Four years ago, a green “ghost” appeared over a thunderstorm cloud in the Mediterranean Sea. To the delight of Spanish scientists, this ephemeral sighting finally offered a rare window into a little-known phenomenon playing out high in Earth’s skies.
When lightning strikes, it sometimes triggers the release of a violent optical emission at altitudes between 50 and 90 km above the thunderstorm cloud. These millisecond-long events, called transient luminous events (TLEs), are mysterious.
They can be shaped like jellyfish. These are known as sprites. Other TLE forms exist, boasting playful names like halos and elves. Just a few years ago, thrill seekers and citizen scientists discovered a new TLE, hovering above a sprite, called a ghost. While sprites appear red owing to the nitrogen in Earth’s atmosphere, and blue at more shallow altitudes due to higher atmospheric pressure, ghosts are green. They appear during and after the sprites, like fuzz on top of the jellyfish.
This puzzling afterglow was the subject of a new paper published in the journal Nature Communications on Tuesday.
Finding a Good Ghost
Researcher María Passas Varo led a team to use a special instrument called the Granada Sprite Spectrograph and Polarimeter (GRASSP), located outside Barcelona, to make a clear ghost sighting.
She and other atmospheric researchers were intrigued when, in the early half of 2019, storm chaser Hank Schyma noticed something new: in the wake of a sprite over the skies of Oklahoma, there was a greenish afterglow. He called the emerald-colored splotch a ghost, short for Green emissions from excited Oxygen in Sprite Tops. The idea behind the name was that, since oxygen is associated with the verdant tones of auroras, that the gas creates the ghosts.
Passas Varo, a telecommunications engineer, spectroscopist, and surveyor of atmospheric electricity based at the Astrophysics Institute of Andalucía in Spain, searched relentlessly for a new ghost. But finding one that GRASSP could glean a lot of data from was hard.
“We have analyzed more than 2,000 spectra, one by one, with the naked eye. We only found one good spectrum of a ghost. So, it is a lot of work. It is tedious,” she tells Inverse.
Then they finally found a science-worthy ghost, radiating from a thunderstorm cloud in the Mediterranean Sea on September 21, 2019. It was their best candidate for spectrographic analysis, in which the team peered into light from the ghost for clues about its composition.
They found a surprise. Oxygen was present, as they expected.

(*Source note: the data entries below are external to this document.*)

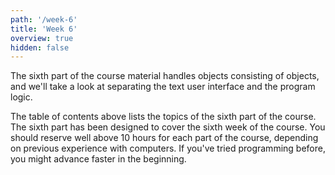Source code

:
 ```yaml
---
path: '/week-6'
title: 'Week 6'
overview: true
hidden: false
---
```


<!-- Kurssimateriaalin kuudennessa osassa käsitellään olioista koostuvia olioita sekä tutustutaan tekstikäyttöliittymän ja sovelluslogiikan eriyttämiseen. -->

The sixth part of the course material handles objects consisting of objects, and we'll take a look at separating the text user interface and the program logic.

<pages-in-this-section></pages-in-this-section>

<!-- Yllä oleva sisällysluettelo sisältää kurssin kuudennen osan aihealueet. Kukin kurssin osa on suunniteltu siten, että siinä on työtä yhden viikon ajaksi. Kuhunkin kurssin osaan on hyvä varata reilusti yli kymmenen tuntia aikaa, riippuen aiemmasta tietokoneen käyttökokemuksesta. Ohjelmointia aiemmin kokeilleet saattavat edetä materiaalissa aluksi nopeamminkin. -->

The table of contents above lists the topics of the sixth part of the course. The sixth part has been designed to cover the sixth week of the course. You should reserve well above 10 hours for each part of the course, depending on previous experience with computers. If you've tried programming before, you might advance faster in the beginning.

<exercises-in-this-section></exercises-in-this-section>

But the team also found evidence of iron.
Iron is present in Earth’s upper atmosphere. It comes from the interplanetary dust particles that enter our atmosphere. But according to Passas Varo, it’s usually found at much higher altitudes.
Approximately one in every 100 sprites have ghosts. These events sometimes happen, but aren’t consistent. What makes a ghost appear could be a combination of different phenomena, and iron might provide a special clue.
A Need for Harmony
Cumulonimbus clouds are towers made of water droplets and ice crystals. These tiny particles journey along the updraft from the hot base of the cloud higher and higher until they reach the chilly top. Sometimes, they become larger molecules. If they bang against one another, they produce static electricity. These charged particles create lightning.

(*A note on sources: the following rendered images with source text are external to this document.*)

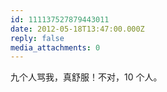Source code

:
 ```yaml
---
id: 111137527879443011
date: 2012-05-18T13:47:00.000Z
reply: false
media_attachments: 0
---
```


九个人骂我，真舒服！不对，10 个人。 ​​​​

What goes down must be balanced in another form, and this need for harmony could be what causes the sprites and jets and all the other TLE oddities.
“When the lightning occurs, when the lightning strikes the ground, then an electric field appears above the cloud because you have to maintain, somehow, the balance of the electric field of the global electrical circuit,” Passas Varo tells Inverse. “Once you have this big discharge in the form of huge lightning downwards, then an electric field develops upwards. And this electric field develops a transient luminous event.”

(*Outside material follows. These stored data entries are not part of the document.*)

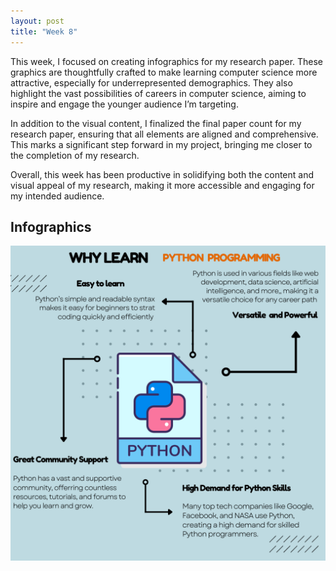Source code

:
 ```yaml
---
layout: post
title: "Week 8"
---
```

This week, I focused on creating infographics for my research paper. 
These graphics are thoughtfully crafted to make learning computer science more attractive, especially for underrepresented demographics.
They also highlight the vast possibilities of careers in computer science, aiming to inspire and engage the younger audience I’m targeting.


In addition to the visual content, I finalized the final paper count for my research paper, ensuring that all elements are aligned and comprehensive. 
This marks a significant step forward in my project, bringing me closer to the completion of my research.


Overall, this week has been productive in solidifying both the content and visual appeal of my research, making it more accessible and engaging for my intended audience.



## Infographics

![Infographics](../images/Why_Learn_Python.jpeg)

One possible explanation for ghosts is that the sonic boom we know as thunder is, in one way or another, disrupting the iron from its usual altitude. Gravity waves on Earth, which are vertical, could also be playing a role in producing ghosts.
But what is clear is that a plethora of new observations are necessary. Passas Varo and the team have one good spectrum of a ghost but say it will take 99 more to get a clearer picture of what’s really happening.